EXERCISE GOAL:
Below are the records; retype each one exactly.

DATASET:
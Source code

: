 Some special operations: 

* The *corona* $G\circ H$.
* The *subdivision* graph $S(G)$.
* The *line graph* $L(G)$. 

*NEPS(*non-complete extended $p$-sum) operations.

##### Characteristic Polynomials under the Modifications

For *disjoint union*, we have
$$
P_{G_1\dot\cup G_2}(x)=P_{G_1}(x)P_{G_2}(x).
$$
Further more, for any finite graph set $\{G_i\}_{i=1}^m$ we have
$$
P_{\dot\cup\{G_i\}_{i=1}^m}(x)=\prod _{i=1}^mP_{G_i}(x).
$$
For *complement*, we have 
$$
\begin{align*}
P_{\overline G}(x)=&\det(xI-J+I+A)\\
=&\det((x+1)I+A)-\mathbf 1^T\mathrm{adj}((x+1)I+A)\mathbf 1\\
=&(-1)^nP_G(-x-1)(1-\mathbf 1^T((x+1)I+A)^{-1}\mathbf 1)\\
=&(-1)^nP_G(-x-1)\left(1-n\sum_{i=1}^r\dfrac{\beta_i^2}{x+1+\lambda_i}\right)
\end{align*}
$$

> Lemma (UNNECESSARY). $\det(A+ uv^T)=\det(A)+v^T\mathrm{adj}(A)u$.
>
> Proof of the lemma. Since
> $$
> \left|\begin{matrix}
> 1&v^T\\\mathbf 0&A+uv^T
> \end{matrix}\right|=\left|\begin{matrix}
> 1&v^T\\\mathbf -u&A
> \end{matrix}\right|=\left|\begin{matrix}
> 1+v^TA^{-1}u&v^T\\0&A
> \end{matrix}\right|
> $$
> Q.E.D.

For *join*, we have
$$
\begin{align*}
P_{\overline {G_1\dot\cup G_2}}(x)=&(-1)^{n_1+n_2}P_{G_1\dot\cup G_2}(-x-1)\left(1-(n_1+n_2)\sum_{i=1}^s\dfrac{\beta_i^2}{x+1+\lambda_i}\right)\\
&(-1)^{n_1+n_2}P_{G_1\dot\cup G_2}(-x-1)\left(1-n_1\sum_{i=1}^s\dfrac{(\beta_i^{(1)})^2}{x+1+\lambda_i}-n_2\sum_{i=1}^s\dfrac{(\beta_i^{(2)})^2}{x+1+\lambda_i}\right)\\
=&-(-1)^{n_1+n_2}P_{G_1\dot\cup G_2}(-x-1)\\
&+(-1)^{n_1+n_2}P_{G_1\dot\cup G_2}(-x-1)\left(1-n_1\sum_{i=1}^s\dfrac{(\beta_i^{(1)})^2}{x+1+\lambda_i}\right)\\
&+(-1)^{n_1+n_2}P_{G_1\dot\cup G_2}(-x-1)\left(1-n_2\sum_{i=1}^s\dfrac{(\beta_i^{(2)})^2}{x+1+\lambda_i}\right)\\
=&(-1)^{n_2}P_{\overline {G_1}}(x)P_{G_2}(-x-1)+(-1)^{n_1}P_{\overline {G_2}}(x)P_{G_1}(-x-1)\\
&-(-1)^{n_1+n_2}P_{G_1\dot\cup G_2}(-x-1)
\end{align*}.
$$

YOUR SOLUTION:
Source code

: Some special operations: 

* The *corona* $G\circ H$.
* The *subdivision* graph $S(G)$.
* The *line graph* $L(G)$. 

*NEPS(*non-complete extended $p$-sum) operations.

##### Characteristic Polynomials under the Modifications

For *disjoint union*, we have
$$
P_{G_1\dot\cup G_2}(x)=P_{G_1}(x)P_{G_2}(x).
$$
Further more, for any finite graph set $\{G_i\}_{i=1}^m$ we have
$$
P_{\dot\cup\{G_i\}_{i=1}^m}(x)=\prod _{i=1}^mP_{G_i}(x).
$$
For *complement*, we have 
$$
\begin{align*}
P_{\overline G}(x)=&\det(xI-J+I+A)\\
=&\det((x+1)I+A)-\mathbf 1^T\mathrm{adj}((x+1)I+A)\mathbf 1\\
=&(-1)^nP_G(-x-1)(1-\mathbf 1^T((x+1)I+A)^{-1}\mathbf 1)\\
=&(-1)^nP_G(-x-1)\left(1-n\sum_{i=1}^r\dfrac{\beta_i^2}{x+1+\lambda_i}\right)
\end{align*}
$$

> Lemma (UNNECESSARY). $\det(A+ uv^T)=\det(A)+v^T\mathrm{adj}(A)u$.
>
> Proof of the lemma. Since
> $$
> \left|\begin{matrix}
> 1&v^T\\\mathbf 0&A+uv^T
> \end{matrix}\right|=\left|\begin{matrix}
> 1&v^T\\\mathbf -u&A
> \end{matrix}\right|=\left|\begin{matrix}
> 1+v^TA^{-1}u&v^T\\0&A
> \end{matrix}\right|
> $$
> Q.E.D.

For *join*, we have
$$
\begin{align*}
P_{\overline {G_1\dot\cup G_2}}(x)=&(-1)^{n_1+n_2}P_{G_1\dot\cup G_2}(-x-1)\left(1-(n_1+n_2)\sum_{i=1}^s\dfrac{\beta_i^2}{x+1+\lambda_i}\right)\\
&(-1)^{n_1+n_2}P_{G_1\dot\cup G_2}(-x-1)\left(1-n_1\sum_{i=1}^s\dfrac{(\beta_i^{(1)})^2}{x+1+\lambda_i}-n_2\sum_{i=1}^s\dfrac{(\beta_i^{(2)})^2}{x+1+\lambda_i}\right)\\
=&-(-1)^{n_1+n_2}P_{G_1\dot\cup G_2}(-x-1)\\
&+(-1)^{n_1+n_2}P_{G_1\dot\cup G_2}(-x-1)\left(1-n_1\sum_{i=1}^s\dfrac{(\beta_i^{(1)})^2}{x+1+\lambda_i}\right)\\
&+(-1)^{n_1+n_2}P_{G_1\dot\cup G_2}(-x-1)\left(1-n_2\sum_{i=1}^s\dfrac{(\beta_i^{(2)})^2}{x+1+\lambda_i}\right)\\
=&(-1)^{n_2}P_{\overline {G_1}}(x)P_{G_2}(-x-1)+(-1)^{n_1}P_{\overline {G_2}}(x)P_{G_1}(-x-1)\\
&-(-1)^{n_1+n_2}P_{G_1\dot\cup G_2}(-x-1)
\end{align*}.
$$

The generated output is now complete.